### [ASSIGNMENT]
Go to the line below that has "## Entity Realtionship Diagram (ERD)", print it and each line after it exactly, and stop after the line that has "[![]() ✉️ contact](mailto:mcgeehee@gmail.com)"; leave out pictures.

[Source texts of formatted documents]

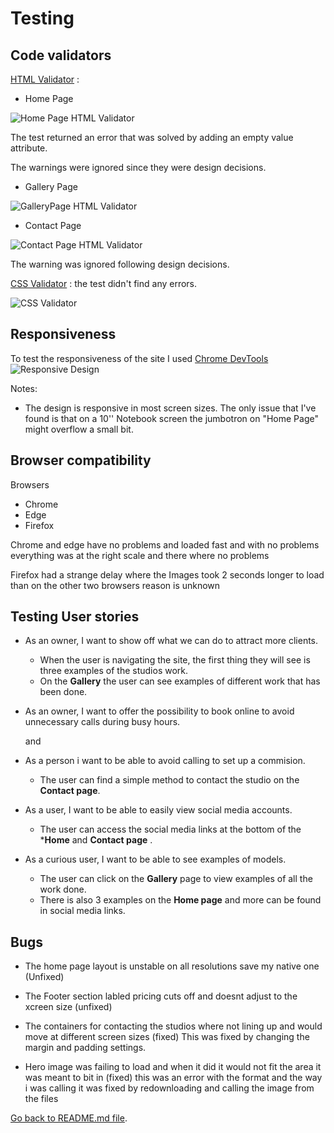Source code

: # Testing

## Code validators

[HTML Validator](https://validator.w3.org/) : 

- Home Page

![Home Page HTML Validator](Testingimages//HomeTest.png)

The test returned an error that was solved by adding an empty value attribute. 

The warnings were ignored since they were design decisions. 

- Gallery Page

![GalleryPage HTML Validator](Testingimages//GalleryTest.png)

- Contact Page

![Contact Page HTML Validator](Testingimages//Contact.png)

The warning was ignored following design decisions.


[CSS Validator](https://jigsaw.w3.org//css-validator/) : the test didn't find any errors.

![CSS Validator](Testingimages//Csstest.png)

## Responsiveness

To test the responsiveness of the site I used [Chrome DevTools](https://developers.google.com/web/tools/chrome-devtools) 
![Responsive Design](Testingimages//Testingres.png)

Notes:

- The design is responsive in most screen sizes. The only issue that I've found is that on a 10'' Notebook screen the jumbotron on "Home Page" might overflow a small bit.

## Browser compatibility

Browsers
* Chrome
* Edge
* Firefox 

Chrome and edge have no problems and loaded fast and with no problems everything was at the right scale and there where no problems 

Firefox had a strange delay where the Images took 2 seconds longer to load than on the other two browsers reason is unknown


## Testing User stories

- As an owner, I want to show off what we can do to attract more clients.
  - When the user is navigating the site, the first thing they will see is three examples of the studios work.
  - On the **Gallery** the user can see examples of different work that has been done.

- As an owner, I want to offer the possibility to book online to avoid unnecessary calls during busy hours.

  and

- As a person i want to be able to avoid calling to set up a commision.
  - The user can find a simple method to contact the studio on the **Contact page**.
  
- As a user, I want to be able to easily view social media accounts.
  - The user can access the social media links at the bottom of the ***Home** and **Contact page** .
  
- As a curious user, I want to be able to see examples of models.
  - The user can click on the **Gallery** page to view examples of all the work done.
  - There is also 3 examples on the **Home page** and more can be found in social media links.


## Bugs 

* The home page layout is unstable on all resolutions save my native one (Unfixed)
* The Footer section labled pricing cuts off and doesnt adjust to the xcreen size (unfixed)

* The containers for contacting the studios where not lining up and would move at different screen sizes (fixed)
        This was fixed by changing the margin and padding settings.

* Hero image was failing to load and when it did it would not fit the area it was meant to bit in (fixed)
    this was an error with the format and the way i was calling  it was fixed by redownloading and calling the image from the files



[Go back to README.md file](README.md).
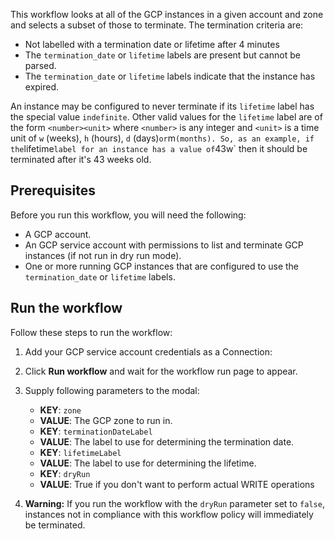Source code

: This workflow looks at all of the GCP instances in a given account and zone and
selects a subset of those to terminate. The termination criteria are:

* Not labelled with a termination date or lifetime after 4 minutes
* The `termination_date` or `lifetime` labels are present but cannot be parsed.
* The `termination_date` or `lifetime` labels indicate that the instance has
  expired.

An instance may be configured to never terminate if its `lifetime` label has
the special value `indefinite`. Other valid values for the `lifetime` label are
of the form `<number><unit>` where `<number>` is any integer and `<unit>` is a
time unit of `w` (weeks), `h` (hours), `d` (days)` or `m` (months). So, as an
example, if the `lifetime` label for an instance has a value of `43w` then it
should be terminated after it's 43 weeks old.

## Prerequisites

Before you run this workflow, you will need the following:
- A GCP account.
- An GCP service account with permissions to list and terminate GCP instances (if not
  run in dry run mode).
- One or more running GCP instances that are configured to use the
  `termination_date` or `lifetime` labels.

## Run the workflow

Follow these steps to run the workflow:
1. Add your GCP service account credentials as a Connection:  
2. Click **Run workflow** and wait for the workflow run page to appear.  
3. Supply following parameters to the modal:  
   - **KEY**: `zone`  
   - **VALUE**: The GCP zone to run in.
   - **KEY**: `terminationDateLabel`  
   - **VALUE**: The label to use for determining the termination date.
   - **KEY**: `lifetimeLabel`  
   - **VALUE**: The label to use for determining the lifetime.
   - **KEY**: `dryRun`  
   - **VALUE**: True if you don't want to perform actual WRITE operations  

4. **Warning:** If you run the workflow with the `dryRun` parameter set to
   `false`, instances not in compliance with this workflow policy will
   immediately be terminated.
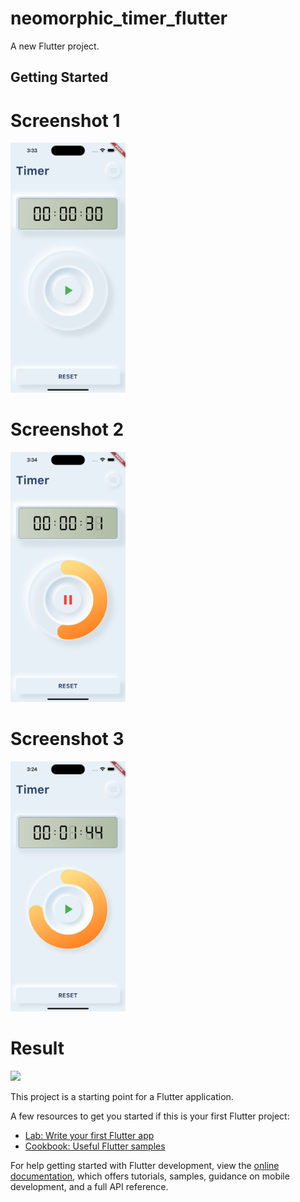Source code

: # neomorphic_timer_flutter

A new Flutter project.

## Getting Started


# Screenshot 1

<img src="https://github.com/Mirzaazmath/neomorphic_timer_flutter/blob/main/assets/output/Screenshot1.png" height="400">


# Screenshot 2

<img src="https://github.com/Mirzaazmath/neomorphic_timer_flutter/blob/main/assets/output/Screenshot2.png" height="400">


# Screenshot 3

<img src="https://github.com/Mirzaazmath/neomorphic_timer_flutter/blob/main/assets/output/Screenshot3.png" height="400">


# Result

<img src="https://github.com/Mirzaazmath/neomorphic_timer_flutter/blob/main/assets/output/result.gif" height="400">


This project is a starting point for a Flutter application.

A few resources to get you started if this is your first Flutter project:

- [Lab: Write your first Flutter app](https://docs.flutter.dev/get-started/codelab)
- [Cookbook: Useful Flutter samples](https://docs.flutter.dev/cookbook)

For help getting started with Flutter development, view the
[online documentation](https://docs.flutter.dev/), which offers tutorials,
samples, guidance on mobile development, and a full API reference.
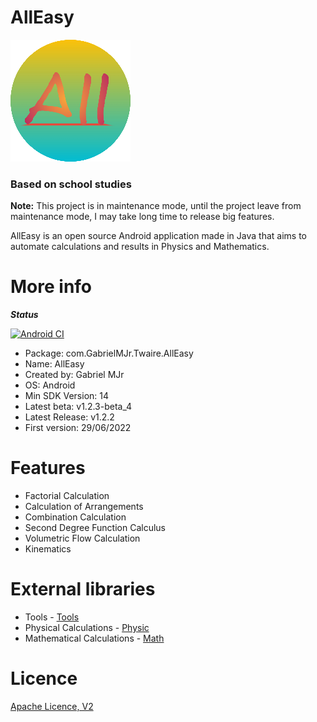 # AllEasy

![AllEasy](https://raw.githubusercontent.com/gabrielmjr/AllEasy/master/app/src/main/res/mipmap-xxxhdpi/ic_launcher_round.png)
### Based on school studies

**Note:**
This project is in maintenance mode, until the project leave from maintenance mode, I may take long time to release big features.

AllEasy is an open source Android application made in Java that aims to automate calculations and results in Physics and Mathematics.



# **More info**

***Status***

[![Android CI](https://github.com/gabrielmjr/AllEasy/actions/workflows/android.yml/badge.svg)](https://github.com/gabrielmjr/AllEasy/actions/workflows/android.yml)


- Package: com.GabrielMJr.Twaire.AllEasy
- Name: AllEasy
- Created by: Gabriel MJr
- OS: Android
- Min SDK Version: 14
- Latest beta: v1.2.3-beta_4
- Latest Release: v1.2.2
- First version: 29/06/2022


# **Features**
- Factorial Calculation
- Calculation of Arrangements
- Combination Calculation
- Second Degree Function Calculus
- Volumetric Flow Calculation
- Kinematics


# **External libraries**
- Tools - [Tools](https://gitHub.com/gabrielmjr/Tools)
- Physical Calculations - [Physic](https://github.com/gabrielmjr/Physic)
- Mathematical Calculations - [Math](https://gitHub.com/gabrielmjr/Math)


# Licence
[Apache Licence, V2](https://www.apache.org/licenses/LICENSE-2.0)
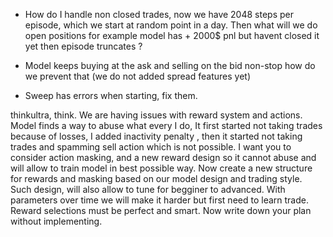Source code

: - How do I handle non closed trades, now we have 2048 steps per episode, which we start at random point in a day. Then
  what will we do open positions for example model has + 2000$ pnl but havent closed it yet then episode truncates ?

- Model keeps buying at the ask and selling on the bid non-stop how do we prevent that (we do not added spread features
  yet)

- Sweep has errors when starting, fix them.


 thinkultra, think. We are having issues with reward system and actions. Model finds a way to abuse what every I do, It first started not taking trades because of losses, I added inactivity penalty , then it started not taking trades and 
  spamming sell action which is not possible. I want you to consider action masking, and a new reward design so it cannot abuse and will allow to train model in best possible way. Now 
  create a new structure for rewards and masking based on our model design and trading style. Such design, will also allow to tune for begginer to advanced. With parameters over time we will make it harder but first need to learn trade. 
  Reward selections must be perfect and smart. Now write down your plan without implementing.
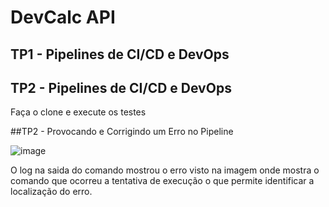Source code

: # DevCalc API

## TP1 - Pipelines de CI/CD e DevOps
## TP2 - Pipelines de CI/CD e DevOps

Faça o clone e execute os testes

##TP2 - Provocando e Corrigindo um Erro no Pipeline

![image](https://github.com/user-attachments/assets/d4c108ad-e8df-4c9f-8881-e66883488275)

O log na saida do comando mostrou o erro visto na imagem onde mostra o comando que ocorreu a tentativa de execução o que permite identificar a localização do erro.
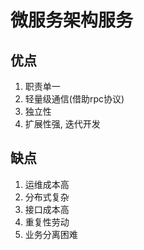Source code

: #  微服务架构服务

## 优点 
 1. 职责单一
 2. 轻量级通信(借助rpc协议)
 3. 独立性
 4. 扩展性强, 迭代开发 
## 缺点
1. 运维成本高
2. 分布式复杂
3. 接口成本高
4. 重复性劳动
5. 业务分离困难
   
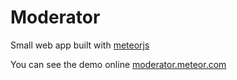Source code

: # Moderator

Small web app built with [meteorjs](http://meteor.com)

You can see the demo online [moderator.meteor.com](http://moderator.meteor.com)

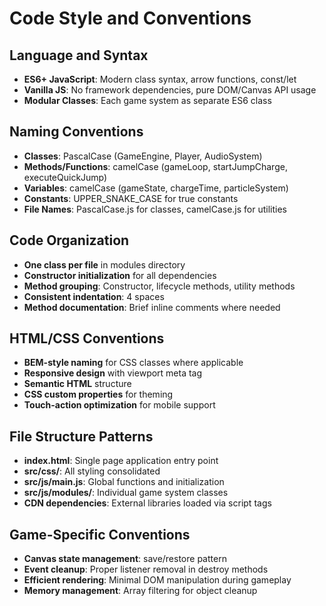 # Code Style and Conventions

## Language and Syntax
- **ES6+ JavaScript**: Modern class syntax, arrow functions, const/let
- **Vanilla JS**: No framework dependencies, pure DOM/Canvas API usage
- **Modular Classes**: Each game system as separate ES6 class

## Naming Conventions
- **Classes**: PascalCase (GameEngine, Player, AudioSystem)
- **Methods/Functions**: camelCase (gameLoop, startJumpCharge, executeQuickJump)
- **Variables**: camelCase (gameState, chargeTime, particleSystem)
- **Constants**: UPPER_SNAKE_CASE for true constants
- **File Names**: PascalCase.js for classes, camelCase.js for utilities

## Code Organization
- **One class per file** in modules directory
- **Constructor initialization** for all dependencies
- **Method grouping**: Constructor, lifecycle methods, utility methods
- **Consistent indentation**: 4 spaces
- **Method documentation**: Brief inline comments where needed

## HTML/CSS Conventions
- **BEM-style naming** for CSS classes where applicable
- **Responsive design** with viewport meta tag
- **Semantic HTML** structure
- **CSS custom properties** for theming
- **Touch-action optimization** for mobile support

## File Structure Patterns
- **index.html**: Single page application entry point
- **src/css/**: All styling consolidated
- **src/js/main.js**: Global functions and initialization
- **src/js/modules/**: Individual game system classes
- **CDN dependencies**: External libraries loaded via script tags

## Game-Specific Conventions
- **Canvas state management**: save/restore pattern
- **Event cleanup**: Proper listener removal in destroy methods  
- **Efficient rendering**: Minimal DOM manipulation during gameplay
- **Memory management**: Array filtering for object cleanup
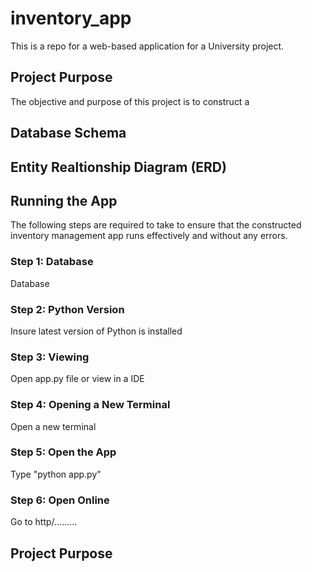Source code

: # inventory_app
This is a repo for a web-based application for a University project.

## Project Purpose
The objective and purpose of this project is to construct a 
## Database Schema
## Entity Realtionship Diagram (ERD)
## Running the App
The following steps are required to take to ensure that the constructed inventory management app runs effectively and without any errors.
### Step 1: Database
Database
### Step 2: Python Version
Insure latest version of Python is installed
### Step 3: Viewing
Open app.py file or view in a IDE
### Step 4: Opening a New Terminal
Open a new terminal
### Step 5: Open the App
Type "python app.py"
### Step 6: Open Online 
Go to http/.........

## Project Purpose


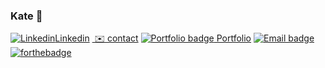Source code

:### Kate :wave: 

[![Linkedin](https://i.stack.imgur.com/gVE0j.png)Linkedin](https://www.linkedin.com/in/kate-mcgee)
[![]() ✉️ contact](mailto:mcgeehee@gmail.com)
[![Portfolio badge](https://img.shields.io/badge/portfolio-✨-brightgreen) Portfolio](https://kateann19.github.io/)
[![Email badge](https://img.shields.io/badge/✉️-email-brightgreen)](mailto:mcgeehee@gmail.com)
[![forthebadge](https://forthebadge.com/images/badges/built-with-love.svg)](https://forthebadge.com)



<!--
**KateAnn19/kateann19** is a ✨ _special_ ✨ repository because its `README.md` (this file) appears on your GitHub profile.

Here are some ideas to get you started:

- 🔭 I’m currently working on ...
- 🌱 I’m currently learning ...
- 👯 I’m looking to collaborate on ...
- 🤔 I’m looking for help with ...
- 💬 Ask me about ...
- 📫 How to reach me: ...
- 😄 Pronouns: ...
- ⚡ Fun fact: ...
-->
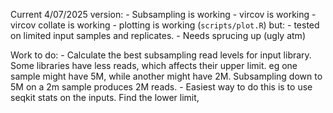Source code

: Current 4/07/2025 version:
    - Subsampling is working
    - vircov is working
    - vircov collate is working
    - plotting is working (`scripts/plot.R`) but:
        - tested on limited input samples and replicates.
        - Needs sprucing up (ugly atm)

Work to do:
    - Calculate the best subsampling read levels for input library. Some libraries have less reads, which affects their  upper limit. eg one sample might have 5M, while another might have 2M. Subsampling down to 5M on a 2m sample produces 2M reads.
    - Easiest way to do this is to use seqkit stats on the inputs. Find the lower limit,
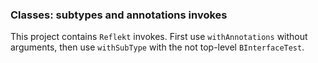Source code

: ### Classes: subtypes and annotations invokes

This project contains `Reflekt` invokes. 
First use `withAnnotations` without arguments,
then use `withSubType` with the not top-level `BInterfaceTest`.

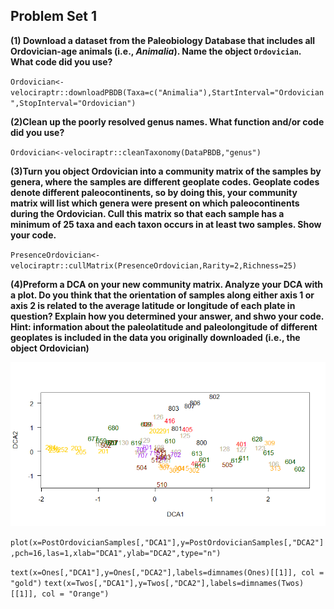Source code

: ## Problem Set 1

**(1) Download a dataset from the Paleobiology Database that includes all Ordovician-age animals (i.e., *Animalia*). Name the object `Ordovician`. What code did you use?**

`Ordovician<-velociraptr::downloadPBDB(Taxa=c("Animalia"),StartInterval="Ordovician",StopInterval="Ordovician")`

**(2)Clean up the poorly resolved genus names. What function and/or code did you use?**

`Ordovician<-velociraptr::cleanTaxonomy(DataPBDB,"genus")`

**(3)Turn you object Ordovician into a community matrix of the samples by genera, where the samples are different geoplate codes. Geoplate codes denote different paleocontinents, so by doing this, your community matrix will list which genera were present on which paleocontinents during the Ordovician. Cull this matrix so that each sample has a minimum of 25 taxa and each taxon occurs in at least two samples. Show your code.**

`PresenceOrdovician<-velociraptr::cullMatrix(PresenceOrdovician,Rarity=2,Richness=25)`


**(4)Preform a DCA on your new community matrix. Analyze your DCA with a plot. Do you think that the orientation of samples along either axis 1 or axis 2 is related to the average latitude or longitude of each plate in question? Explain how you determined your answer, and shwo your code. Hint: information about the paleolatitude and paleolongitude of different geoplates is included in the data you originally downloaded (i.e., the object Ordovician)**

![OrdovicianDCA](https://github.com/hernana8/WWUAdvancedPaleo/blob/master/DCAGeoplateColor.png)

`plot(x=PostOrdovicianSamples[,"DCA1"],y=PostOrdovicianSamples[,"DCA2"],pch=16,las=1,xlab="DCA1",ylab="DCA2",type="n")`

`text(x=Ones[,"DCA1"],y=Ones[,"DCA2"],labels=dimnames(Ones)[[1]], col = "gold")`
`text(x=Twos[,"DCA1"],y=Twos[,"DCA2"],labels=dimnames(Twos)[[1]], col = "Orange")`




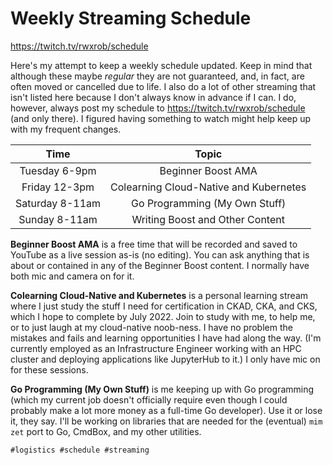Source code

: # Weekly Streaming Schedule

<https://twitch.tv/rwxrob/schedule>

Here's my attempt to keep a weekly schedule updated. Keep in mind that
although these maybe *regular* they are not guaranteed, and, in fact,
are often moved or cancelled due to life. I also do a lot of other
streaming that isn't listed here because I don't always know in advance
if I can. I do, however, always post my schedule to
<https://twitch.tv/rwxrob/schedule> (and only there). I figured having
something to watch might help keep up with my frequent changes. 

Time|Topic
:-:|:-:
Tuesday 6-9pm   | Beginner Boost AMA
Friday 12-3pm   | Colearning Cloud-Native and Kubernetes
Saturday 8-11am | Go Programming (My Own Stuff)
Sunday 8-11am   | Writing Boost and Other Content

**Beginner Boost AMA** is a free time that will be recorded and saved to
YouTube as a live session as-is (no editing). You can ask anything that
is about or contained in any of the Beginner Boost content. I normally
have both mic and camera on for it.

**Colearning Cloud-Native and Kubernetes** is a personal learning stream
where I just study the stuff I need for certification in CKAD, CKA, and
CKS, which I hope to complete by July 2022. Join to study with me, to
help me, or to just laugh at my cloud-native noob-ness. I have no
problem the mistakes and fails and learning opportunities I have had
along the way. (I'm currently employed as an Infrastructure Engineer
working with an HPC cluster and deploying applications like JupyterHub
to it.) I only have mic on for these sessions.

**Go Programming (My Own Stuff)** is me keeping up with Go programming
(which my current job doesn't officially require even though I could
probably make a lot more money as a full-time Go developer). Use it or
lose it, they say. I'll be working on libraries that are needed for the
(eventual) `mim zet` port to Go, CmdBox, and my other utilities.

    #logistics #schedule #streaming
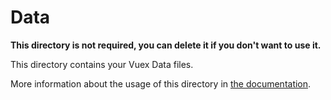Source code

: # Data

**This directory is not required, you can delete it if you don't want to use it.**

This directory contains your Vuex Data files.

More information about the usage of this directory in [the documentation](https://windup.app/frameworks/vue-3/directory-structure.html#store-data).
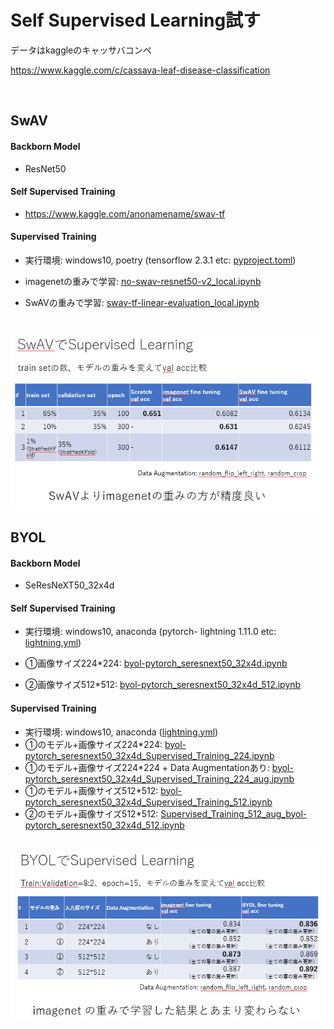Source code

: # Self Supervised Learning試す

データはkaggleのキャッサバコンペ

https://www.kaggle.com/c/cassava-leaf-disease-classification

<br>

## SwAV 

#### Backborn Model
- ResNet50

#### Self Supervised Training

- https://www.kaggle.com/anonamename/swav-tf

#### Supervised Training

- 実行環境: windows10, poetry (tensorflow 2.3.1 etc: [pyproject.toml](env/tfgpu/pyproject.toml))

- imagenetの重みで学習: [no-swav-resnet50-v2_local.ipynb](SwAV/no-swav-resnet50-v2_local.ipynb)

- SwAVの重みで学習: [swav-tf-linear-evaluation_local.ipynb](SwAV/swav-tf-linear-evaluation_local.ipynb)

  <br>

<img src="image/SwAV_SL.png" alt="SwAV_SL.png" style="zoom:75%;" />

## BYOL

#### Backborn Model
- SeResNeXT50_32x4d

#### Self Supervised Training

- 実行環境: windows10, anaconda (pytorch- lightning 1.11.0 etc: [lightning.yml](env/lightning.yml))

- ①画像サイズ224*224: [byol-pytorch_seresnext50_32x4d.ipynb](BYOL/byol-pytorch_seresnext50_32x4d.ipynb)
- ➁画像サイズ512*512: [byol-pytorch_seresnext50_32x4d_512.ipynb](BYOL/byol-pytorch_seresnext50_32x4d_512.ipynb)

#### Supervised Training

- 実行環境: windows10, anaconda ([lightning.yml](env/lightning.yml))
- ①のモデル+画像サイズ224*224: [byol-pytorch_seresnext50_32x4d_Supervised_Training_224.ipynb](BYOL/byol-pytorch_seresnext50_32x4d_Supervised_Training_224.ipynb)
- ①のモデル+画像サイズ224*224 + Data Augmentationあり: [byol-pytorch_seresnext50_32x4d_Supervised_Training_224_aug.ipynb](BYOL/byol-pytorch_seresnext50_32x4d_Supervised_Training_224_aug.ipynb)
- ①のモデル+画像サイズ512*512: [byol-pytorch_seresnext50_32x4d_Supervised_Training_512.ipynb](BYOL/byol-pytorch_seresnext50_32x4d_Supervised_Training_512.ipynb)
- ➁のモデル+画像サイズ512*512: [Supervised_Training_512_aug_byol-pytorch_seresnext50_32x4d_512.ipynb](BYOL/Supervised_Training_512_aug_byol-pytorch_seresnext50_32x4d_512.ipynb)

<br>

<img src="image/BYOL_SL.png" alt="BYOL_SL.png" style="zoom:75%;" />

### [SOLUTION TO THIS PROBLEM]
## Entity Realtionship Diagram (ERD)
## Running the App
The following steps are required to take to ensure that the constructed inventory management app runs effectively and without any errors.
### Step 1: Database
Database
### Step 2: Python Version
Insure latest version of Python is installed
### Step 3: Viewing
Open app.py file or view in a IDE
### Step 4: Opening a New Terminal
Open a new terminal
### Step 5: Open the App
Type "python app.py"
### Step 6: Open Online 
Go to http/.........

## Project Purpose


Source code

:### Kate :wave: 

[![Linkedin](https://i.stack.imgur.com/gVE0j.png)Linkedin](https://www.linkedin.com/in/kate-mcgee)
[![]() ✉️ contact](mailto:mcgeehee@gmail.com)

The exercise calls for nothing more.